Microview | Sania Tharani, Photographer


Sania Tharani is a Chicago born, Atlanta raised photographer living and working in the city. Her down to earth personality and amazing eye for design and architecture makes it easy to understand why Tharani is a force in the creative industry. Currently you'll find her at The Thick and The Wall Group.  


Name: Sania

Current City: Manhattan, New York City

Hometown: Born in Chicago, IL; Raised in Atlanta, GA

Currently reading: The Tao of Wu by The RZA, for the second time

Currently listening to: BLONDE / BLOND (twoooo versions)

1. Tell us more about yourself, how has your background played a role in your artistic expression?

By blood, I’m half Indian, half Pakistani. Being a first-generation American to immigrant parents has given me an insatiable desire to work hard and do better. My mom is Indian and has the most beautiful collection of jewelry, and she always had a passion for traditional clothes. My dad was never without a camera in my younger years, so I got lucky because they understood my love for art. Their appreciation for beauty and documentation influenced me in a way I never realized until I was in university. Now I just want to create dope work to make them proud.


2. What was it like transitioning from Atlanta to New York?

Polite answer: Not too bad. I knew from the second I first visited that it was where my heart was. So moving here was like coming home.



3. Who is your muse-- how and why do they influence you?

I don’t have one particular muse. Living in such a visually saturated time in history, I constantly look to my peers/other creatives’ Instagrams and tumblrs and portfolios to stay aware of what others are producing and how I can do exactly just not that.


4. What is the oddest thing you find inspiration in?

Other people’s daily planners/notebooks. Really mundane things like the facade of a building that has no distinctive architectural mark save for its endless symmetrical windows. A nicely scuffed up white brick wall.

5. Favorite subjects or places to shoot?

People, as they are. I like to capture a slice of time as it exactly was, unaltered. Skateboarders are my favorite: on the street, at LES Skate Park, anywhere. Architecture has my heart, though - skyscrapers and bridges, especially. I’m always wandering around outside.

6. What experience has inspired you the most?

I spent a full 24 hours outside and awake in Manhattan last September as part of a personal photo/video project (doing it again this September!). It made me realize how much there is on this tiny island: how many different walks of life co-exist, the different types of architecture that make up the city, all of the sub-cultures that create the New York culture. That’s when I started documenting the city.

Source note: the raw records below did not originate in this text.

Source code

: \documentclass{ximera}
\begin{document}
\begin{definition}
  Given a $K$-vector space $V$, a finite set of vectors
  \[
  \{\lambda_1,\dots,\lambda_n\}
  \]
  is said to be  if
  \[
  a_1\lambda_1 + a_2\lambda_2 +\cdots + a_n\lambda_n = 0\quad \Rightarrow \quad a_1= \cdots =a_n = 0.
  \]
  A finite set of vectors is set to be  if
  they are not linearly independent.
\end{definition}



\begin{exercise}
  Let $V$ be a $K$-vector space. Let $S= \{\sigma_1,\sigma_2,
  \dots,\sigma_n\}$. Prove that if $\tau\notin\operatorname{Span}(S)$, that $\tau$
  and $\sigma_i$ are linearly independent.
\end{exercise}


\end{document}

I want to take advantage of living here.

7. What is your creative process, for either your personal or professional work?

    1. Find the right soundtrack. (Blonde is perfect rn.)

    2. Get cozy, usually on the floor of my apartment.

    3. LOOK AT EVERYTHING. Books, magazines, tumblr, my iMessage
       history, the view from my roof.

    4. Stream-of-conscious write in my sketchbook / talk out loud /

  record myself / take walks outside.

    5. Immediately dive into newest idea without thinking it through


    6. Throughout: print it out if it’s digital; take a photo if it’s

  physical. Always look from a different view.

    7. Repeat steps 1-6 multiple times at random until work is

  “complete” because is anything ever complete.

8. How would you describe your style? What’s the oldest piece of clothing you own?

I wear my dirty white Sk-8 Hi Vans with EVERYTHING. I do have a uniform of sorts: all black, an occasional crisp white, loose silhouettes and very cozy. I need to be able to move. I own 11 black tees and wear each one regularly. The oldest piece of clothing I own is a charcoal grey lightweight wool coat my mother bought for me when I was 13 or so. It magically still fits and I absolutely treasure it.

9.If you could wake up anywhere in the world, where would that be?

Right now, this very instant? Antwerp. Couldn’t tell you why, though.

A Question from the editor:

E: You’re a genuinely cool person, I’ve sat and spoken with you and you definitely have a solid sense of visual aesthetics. What are your thoughts on the future of the creative industry?

S: I think this slice of time we’re in – with the whole microwave idea of pushing out content, product, the short-lived snapchats, – it’s just that. A slice of time. And it’s loud. I think the future lies in longevity. The creatives right now who are focused on refining their signature without being pressured to conform are the future themselves. I like a quiet evolution.